(Beginning of LISTED ENTRIES)

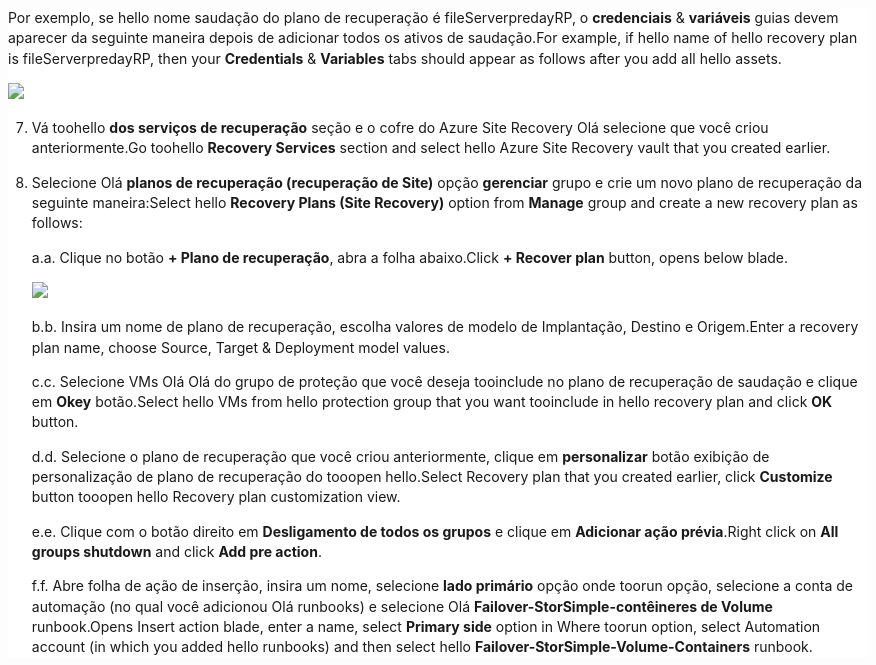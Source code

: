   <span data-ttu-id="f3e2e-250">Por exemplo, se hello nome saudação do plano de recuperação é fileServerpredayRP, o **credenciais** & **variáveis** guias devem aparecer da seguinte maneira depois de adicionar todos os ativos de saudação.</span><span class="sxs-lookup"><span data-stu-id="f3e2e-250">For example, if hello name of hello recovery plan is fileServerpredayRP, then your **Credentials** & **Variables** tabs should appear as follows after you add all hello assets.</span></span>

   ![](./media/storsimple-disaster-recovery-using-azure-site-recovery/image5.png)

7. <span data-ttu-id="f3e2e-251">Vá toohello **dos serviços de recuperação** seção e o cofre do Azure Site Recovery Olá selecione que você criou anteriormente.</span><span class="sxs-lookup"><span data-stu-id="f3e2e-251">Go toohello **Recovery Services** section and select hello Azure Site Recovery vault that you created earlier.</span></span>
8. <span data-ttu-id="f3e2e-252">Selecione Olá **planos de recuperação (recuperação de Site)** opção **gerenciar** grupo e crie um novo plano de recuperação da seguinte maneira:</span><span class="sxs-lookup"><span data-stu-id="f3e2e-252">Select hello **Recovery Plans (Site Recovery)** option from **Manage** group and create a new recovery plan as follows:</span></span>

   <span data-ttu-id="f3e2e-253">a.</span><span class="sxs-lookup"><span data-stu-id="f3e2e-253">a.</span></span>  <span data-ttu-id="f3e2e-254">Clique no botão **+ Plano de recuperação**, abra a folha abaixo.</span><span class="sxs-lookup"><span data-stu-id="f3e2e-254">Click **+ Recover plan** button, opens below blade.</span></span>

      ![](./media/storsimple-disaster-recovery-using-azure-site-recovery/image6.png)

   <span data-ttu-id="f3e2e-255">b.</span><span class="sxs-lookup"><span data-stu-id="f3e2e-255">b.</span></span>  <span data-ttu-id="f3e2e-256">Insira um nome de plano de recuperação, escolha valores de modelo de Implantação, Destino e Origem.</span><span class="sxs-lookup"><span data-stu-id="f3e2e-256">Enter a recovery plan name, choose Source, Target & Deployment model values.</span></span>

   <span data-ttu-id="f3e2e-257">c.</span><span class="sxs-lookup"><span data-stu-id="f3e2e-257">c.</span></span>  <span data-ttu-id="f3e2e-258">Selecione VMs Olá Olá do grupo de proteção que você deseja tooinclude no plano de recuperação de saudação e clique em **Okey** botão.</span><span class="sxs-lookup"><span data-stu-id="f3e2e-258">Select hello VMs from hello protection group that you want tooinclude in hello recovery plan and click **OK** button.</span></span>

   <span data-ttu-id="f3e2e-259">d.</span><span class="sxs-lookup"><span data-stu-id="f3e2e-259">d.</span></span>  <span data-ttu-id="f3e2e-260">Selecione o plano de recuperação que você criou anteriormente, clique em **personalizar** botão exibição de personalização de plano de recuperação do tooopen hello.</span><span class="sxs-lookup"><span data-stu-id="f3e2e-260">Select Recovery plan that you created earlier, click **Customize** button tooopen hello Recovery plan customization view.</span></span>

   <span data-ttu-id="f3e2e-261">e.</span><span class="sxs-lookup"><span data-stu-id="f3e2e-261">e.</span></span>  <span data-ttu-id="f3e2e-262">Clique com o botão direito em **Desligamento de todos os grupos** e clique em **Adicionar ação prévia**.</span><span class="sxs-lookup"><span data-stu-id="f3e2e-262">Right click on **All groups shutdown** and click **Add pre action**.</span></span>

   <span data-ttu-id="f3e2e-263">f.</span><span class="sxs-lookup"><span data-stu-id="f3e2e-263">f.</span></span>  <span data-ttu-id="f3e2e-264">Abre folha de ação de inserção, insira um nome, selecione **lado primário** opção onde toorun opção, selecione a conta de automação (no qual você adicionou Olá runbooks) e selecione Olá  **Failover-StorSimple-contêineres de Volume** runbook.</span><span class="sxs-lookup"><span data-stu-id="f3e2e-264">Opens Insert action blade, enter a name, select **Primary side** option in Where toorun option, select Automation account (in which you added hello runbooks) and then select hello **Failover-StorSimple-Volume-Containers** runbook.</span></span>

(End of LISTED ENTRIES)

Write down again, exactly as given, only the lines above that fall from the line with "all hello assets.</span></span>" to the line with "you created earlier.</span></span>", inclusive.

§ SOLUTION FOR THIS PROBLEM:
:   <span data-ttu-id="f3e2e-250">Por exemplo, se hello nome saudação do plano de recuperação é fileServerpredayRP, o **credenciais** & **variáveis** guias devem aparecer da seguinte maneira depois de adicionar todos os ativos de saudação.</span><span class="sxs-lookup"><span data-stu-id="f3e2e-250">For example, if hello name of hello recovery plan is fileServerpredayRP, then your **Credentials** & **Variables** tabs should appear as follows after you add all hello assets.</span></span>

   ![](./media/storsimple-disaster-recovery-using-azure-site-recovery/image5.png)

7. <span data-ttu-id="f3e2e-251">Vá toohello **dos serviços de recuperação** seção e o cofre do Azure Site Recovery Olá selecione que você criou anteriormente.</span><span class="sxs-lookup"><span data-stu-id="f3e2e-251">Go toohello **Recovery Services** section and select hello Azure Site Recovery vault that you created earlier.</span></span>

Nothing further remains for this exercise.